Our suggestion regarding salaries → Keep your options open. There is less of a pay gap between organisations at the moment, so look beyond the zeros on the sheet and consider how other benefits may line up (ie: stock options, a commission component, flexible work model...) and whether you will gain transferable/marketable skills from the position to utilise when hiring picks up.
If you’re still not content with the amount on your paycheque (or are struggling to find a salary at all), consider taking up gig work or a side-hustle that may supplement additional income. The pandemic has solidified that we are the gig generation - with 1 in 3 Americans having a side-hustle and numerous young Singaporeans following suit while juggling a full-time job.
More people are looking within to find the right fit - and employers value it
Data confirms that hiring managers pre-pandemic were already more likely to hire candidates based on their genuine interest in the role they applied for rather than their answers to interview questions or the extent they met the role requirements. This is only amplified in the post-pandemic world, where many employees have taken the time to reassess their priorities and values and make that clear to employers - asking for promotions as part of their clarified career plan, switching roles completely when they realised their job was not making them happy, or adjusting working hours to avoid burnout.
Forward-thinking employers are keen to embrace the post-pandemic world as the start of something new and are willing to appease candidates on similar wavelengths. Ask yourself how you’ve engaged with changes in the world in your mindset, career aspirations, or even ideas of ‘work.’ When you’re applying for a job, really think about why you want the role and why the employer would want you. You may find that there are certain skills the role requires you really enjoy and want to invest in (even if you didn’t get this specific job per se) or discover you’re eager for new opportunities (like a leadership component or better development paths). There is extra room for employers to be flexible now, so you’re actually likely to obtain some things you want or at least be rewarded for your assertiveness and self-assurance.

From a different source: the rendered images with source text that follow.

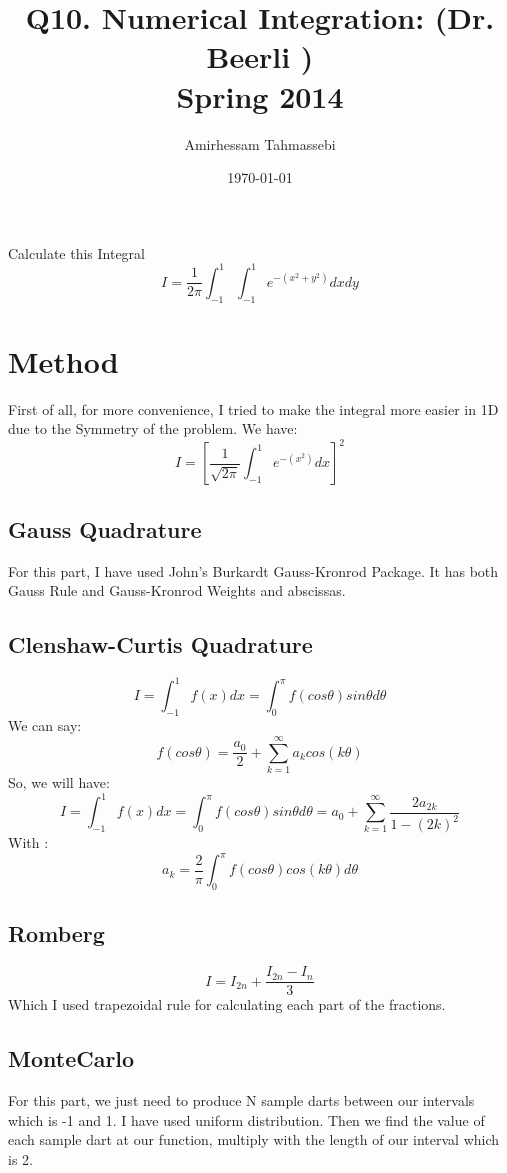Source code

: \documentclass[a4paper]{article}
\title{Q10. Numerical Integration: (Dr. Beerli )\\Spring 2014}
\author{Amirhessam Tahmassebi}
\date{\today}
\begin{document}
\maketitle

Calculate this Integral
$$ I = \frac{1}{2\pi}\int_{-1}^{1}\int_{-1}^{1} e^{-(x^2+y^2)}dxdy$$ 

\section*{Method}
First of all, for more convenience, I tried to make the integral more easier in 1D due to the Symmetry of the problem. We have: \\

$$ I = [\frac{1}{\sqrt{2 \pi }}\int_{-1}^{1} e^{-(x^2)}dx]^2$$ 

\subsection*{Gauss Quadrature}
For this part, I have used John's Burkardt Gauss-Kronrod Package. It has both Gauss Rule and Gauss-Kronrod Weights and abscissas.

\subsection*{Clenshaw-Curtis Quadrature}


$$ I = \int_{-1}^{1} f(x) dx = \int_{0}^{\pi}f(cos\theta)sin\theta d\theta$$ 
We can say: \\
$$f(cos\theta) = \frac{a_0}{2} + \sum_{k=1}^{\infty} a_kcos(k\theta)$$
So, we will have: \\
$$ I = \int_{-1}^{1} f(x) dx = \int_{0}^{\pi}f(cos\theta)sin\theta d\theta = a_0 +\sum_{k=1}^{\infty} \frac{2a_{2k}}{1-(2k)^2} $$ 
With : \\
$$a_k = \frac{2}{\pi} \int_{0}^{\pi} f(cos\theta)cos(k\theta)d\theta$$


\subsection*{Romberg}
$$ I = I_{2n} + \frac{I_{2n}-I_{n}}{3}$$
Which I used trapezoidal rule for calculating each part of the fractions.

\subsection*{MonteCarlo}

For this part, we just need to produce N sample darts between our intervals which is -1 and 1. I have used uniform distribution. Then we find the value of each sample dart at our function, multiply with the length of our interval which is 2.
\end{document}
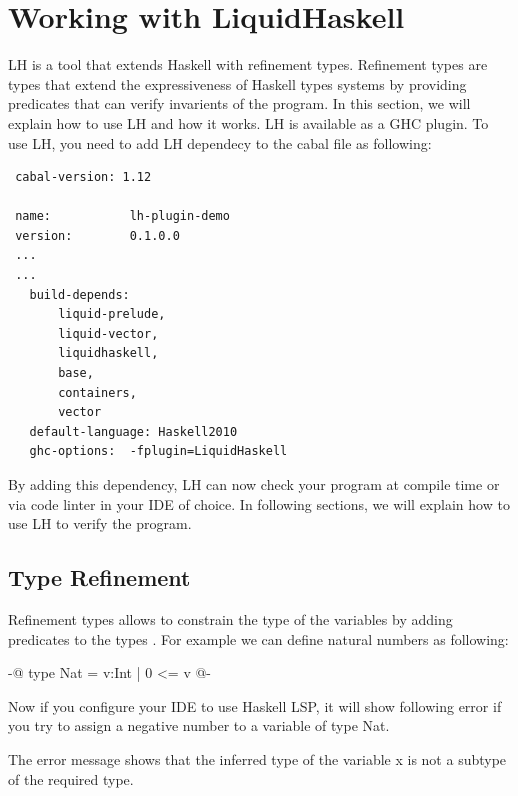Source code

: \documentclass[]{rptuseminar}
\begin{document}
\section{Working with LiquidHaskell}
\label{sec:lh}
LH is a tool that extends Haskell with refinement types. Refinement types are types that extend the expressiveness of Haskell types systems by providing predicates that can verify invarients of the program. In this section, we will explain how to use LH and how it works.
LH is available as a GHC plugin. To use LH, you need to add LH dependecy to the cabal file as following:

\vspace{1em}
\begin{lstlisting}
 cabal-version: 1.12

 name:           lh-plugin-demo
 version:        0.1.0.0
 ...
 ...
   build-depends:
       liquid-prelude,
       liquid-vector,
       liquidhaskell,
       base,
       containers,
       vector
   default-language: Haskell2010
   ghc-options:  -fplugin=LiquidHaskell
\end{lstlisting}
\vspace{1em}

By adding this dependency, LH can now check your program at compile time or via code linter in your IDE of choice. In following sections, we will explain how to use LH to verify the program.
\subsection{Type Refinement}
Refinement types allows to constrain the type of the variables by adding predicates to the types \cite{jhala_programming_2020}. For example we can define natural numbers as following:

\begin{haskell}
 {-@ type Nat = {v:Int | 0 <= v} @-}
\end{haskell}

Now if you configure your IDE to use Haskell LSP, it will show following error if you try to assign a negative number to a variable of type Nat.
The error message shows that the inferred type of the variable x is not a subtype of the required type.
\end{document}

Our suggestion to finding the right fit is being intentional → What excites you about the role is likely where you will capitalise on your strengths and best value-add to the employer. Getting to know yourself and what it offers to your professional life will not only ensure you’re better focussed during your job search but have more range to explore strategies with confidence. Finally, remind yourself that communications with your potential employer (in the interview stage or otherwise) is never a 'test' but an authentic conversation for both you and the employer to see whether it'd be a good match.